Abstract

In the effort to determine the cognitive processes underlying the identification of faces, the dissimilarities between images of different people have long been studied. In contrast, the inherent variability between different images of the same face has either been treated as a nuisance variable that should be eliminated from psychological experiments or it has not been considered at all. Over the past decade, research efforts have increased substantially to demonstrate that this within-person variation is meaningful and can give insight into various processes of face identification, such as identity matching, face learning, and familiar face recognition.

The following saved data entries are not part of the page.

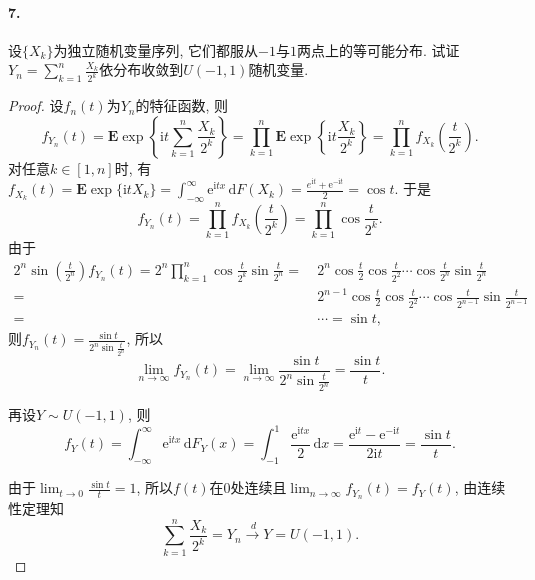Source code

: \documentclass[12pt, a4paper, oneside]{ctexart}
\def\d{\mathrm{d}}          %
\def\e{\mathrm{e}}          %
\def\i{\mathrm{i}}          %
\def\dra{\xrightarrow{\ \ d\ }}     %
\def\E{\textbf{E}}      %
\begin{document}
\paragraph*{7.}设$\{X_k\}$为独立随机变量序列, 它们都服从$-1$与$1$两点上的等可能分布. 试证$Y_n=\sum_{k=1}^n\frac{X_k}{2^k}$依分布收敛到$U(-1,1)$随机变量.
\begin{proof}
    设$f_n(t)$为$Y_n$的特征函数, 则
    \begin{equation*}
        f_{Y_n}(t) = \E\exp\left\{\i t\sum_{k=1}^n\frac{X_k}{2^k}\right\} = \prod_{k=1}^n\E\exp\left\{\i t\frac{X_k}{2^k}\right\} = \prod_{k=1}^n f_{X_k}\left(\frac{t}{2^k}\right).
    \end{equation*}
    对任意$k\in[1, n]$时, 有$f_{X_k}(t) = \E\exp\{\i tX_k\} = \int_{-\infty}^{\infty}\e^{\i tx}\,\d F(X_k) = \frac{e^{\i t}+\e^{-\i t}}{2} = \cos t$. 于是
    \begin{equation*}
        f_{Y_n}(t) = \prod_{k=1}^nf_{X_k}\left(\frac{t}{2^k}\right) = \prod_{k=1}^n\cos \frac{t}{2^k}.
    \end{equation*}
    由于
    \begin{align*}
        2^n\sin\left(\frac{t}{2^n}\right)f_{Y_n}(t) = 2^n\prod_{k=1}^n\cos\frac{t}{2^k}\sin\frac{t}{2^n} =&\ 2^n\cos\frac{t}{2}\cos\frac{t}{2^2}\cdots\cos\frac{t}{2^n}\sin\frac{t}{2^n}\\
        =&\ 2^{n-1}\cos\frac{t}{2}\cos\frac{t}{2^2}\cdots\cos\frac{t}{2^{n-1}}\sin\frac{t}{2^{n-1}}\\
        =&\ \cdots=\sin t,
    \end{align*}
    则$f_{Y_n}(t) = \frac{\sin t}{2^n\sin\frac{t}{2^n}}$, 所以
    \begin{equation*}
        \lim_{n\to\infty}f_{Y_n}(t) = \lim_{n\to\infty}\frac{\sin t}{2^n\sin\frac{t}{2^n}} = \frac{\sin t}{t}.
    \end{equation*}

    再设$Y\sim U(-1,1)$, 则
    \begin{equation*}
        f_{Y}(t) = \int_{-\infty}^\infty \e^{\i tx}\,\d F_Y(x) = \int_{-1}^1\frac{\e^{\i tx}}{2}\,\d x = \frac{\e^{\i t}-\e^{-\i t}}{2\i t} = \frac{\sin t}{t}.
    \end{equation*}

    由于$\lim_{t\to 0}\frac{\sin t}{t} = 1$, 所以$f(t)$在$0$处连续且$\lim_{n\to\infty}f_{Y_n}(t) = f_Y(t)$, 由连续性定理知
    \begin{equation*}
        \sum_{k=1}^n\frac{X_k}{2^k}=Y_n\dra Y=U(-1,1).
    \end{equation*}
\end{proof}
\end{document}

In this virtual special issue of the Quarterly Journal of Experimental Psychology, we explain the importance of within-person variability for face identification and bring together recent relevant articles published in the journal.

Highlights

  • For many decades the study of face perception has been a mainstream topic in Psychology, investigated by scientists around the globe, with much of this research published in the Quarterly Journal of Experimental Psychology

  • In its simplest form, recognition of familiar faces in psychological experiments can be tested by presenting a single photograph of a person and by asking participants to decide whether or not this person is familiar (Young et al, 1985), by asking them to name the person (Russell et al, 2009), or to classify faces based on stored semantic information such as occupation and nationality (Bindemann et al, 2005)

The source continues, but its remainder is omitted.